Guyuk was widely unpopular, in part because his father had disliked him and had repeatedly suggested that the succession pass him by. But as regent until a new khan was elected, his mother Toregene had the force of Mongol law behind her; and the Mongols, ruthless in battle, were just as unbending when it came to their own legal codes. Toregene had delayed the election for four years in order to bribe, persuade, and bully clan chiefs into supporting her son.1

On August 24, beneath a white velvet tent, surrounded by gold-armed clan chiefs, Guyuk was seated on a gold and ivory throne, studded with pearls, and acclaimed as Great Khan. The ceremony was observed by ambassadors from Moscow, Cairo, Goryeo, the Song court, Baghdad, Georgia, Cilician Armenia, and Rome: “There were more than four thousand envoys there,” records the Roman diplomat, the Franciscan friar Giovanni de Plano Carpini. “So many gifts were bestowed by the envoys there that it was marvelous to behold—gifts of silk, samite, velvet, brocade, girdles of silk threaded with gold, choice furs . . . more than five hundred carts, which were all filled with gold and silver and silken garments.”2

The gifts were both tribute and appeasement, sent by nations that had fallen under Mongol control—or were desperately hoping not to. For his part, Pope Innocent IV sent not gifts but a papal letter, carried by Friar Carpini to the new Great Khan. “[We] do admonish, beg and earnestly beseech,” Innocent IV wrote, “that for the future you desist entirely from assaults . . . and that after so many and such grievous offences you conciliate by a fitting penance the wrath of Divine Majesty. . . . [A]cknowledge Jesus Christ the very Son of God, and worship His glorious name by practicing the Christian religion.”3

Guyuk’s response was curt. “You who are the great Pope,” he sent back, “together with all the Princes, come in person to serve us.”
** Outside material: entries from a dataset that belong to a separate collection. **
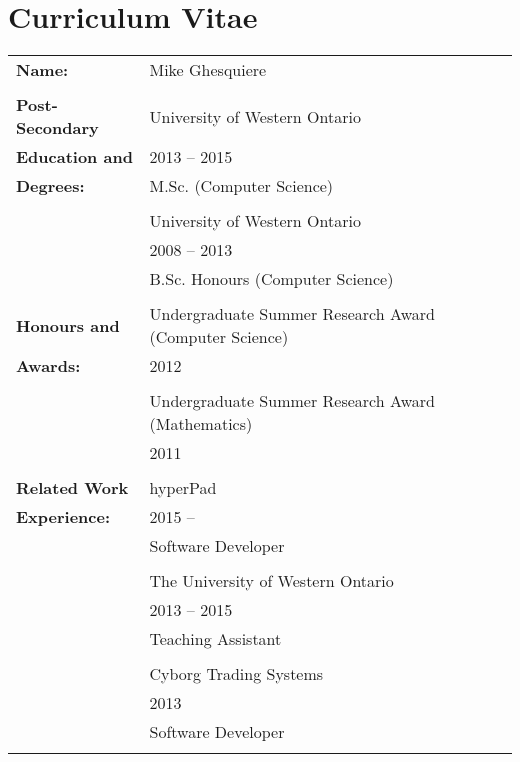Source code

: \documentclass[12pt,twoside]{report}
\numberwithin{figure}{chapter}
\newcommand{\firstname}{Mike}
\newcommand{\lastname}{Ghesquiere}
\begin{document}
\chapter*{Curriculum Vitae}
\begin{table}[ht]
\begin{tabular}{ll}
\textbf{Name:} & \firstname{} \lastname\\\\
\textbf{Post-Secondary} 	& University of Western Ontario\\
\textbf{Education and}	& 2013 -- 2015 \\
\textbf{Degrees:}			& M.Sc. (Computer Science)\\
						\\
						& University of Western Ontario\\
						&  2008 -- 2013 \\
						& B.Sc. Honours (Computer Science)\\
						\\
\textbf{Honours and}		& Undergraduate Summer Research Award (Computer Science)\\
\textbf{Awards:}			& 2012\\
						\\
						& Undergraduate Summer Research Award (Mathematics) \\
						& 2011\\
						\\
\textbf{Related Work}		& hyperPad \\
\textbf{Experience:}		& 2015 -- \\
						& Software Developer \\
						\\
						& The University of Western Ontario\\
						& 2013 -- 2015 \\
						& Teaching Assistant \\
						\\
						& Cyborg Trading Systems \\
						& 2013  \\
						& Software Developer \\
						\\
\end{tabular}
\end{table}
\end{document}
The eternal God has slain and annihilated these [conquered] lands and peoples, because they have neither adhered to Genghis Khan, nor to the Great Khan, both of whom have been sent to make known God’s command. . . . How do you know that such words as you speak are with God’s sanction? From the rising of the sun to its setting, all the lands have been made subject to me. Who could do this contrary to the command of God? . . . [C]ome at once to serve and wait upon us! At that time I shall recognize your submission. If you do not observe God’s command, and if you ignore my command, I shall know you as my enemy.4

Guyuk could play the holy-war game as well as the next potentate; and, living outside of the Christian world, he was one of the few rulers in the world powerful enough to question the pope’s authority with absolute impunity.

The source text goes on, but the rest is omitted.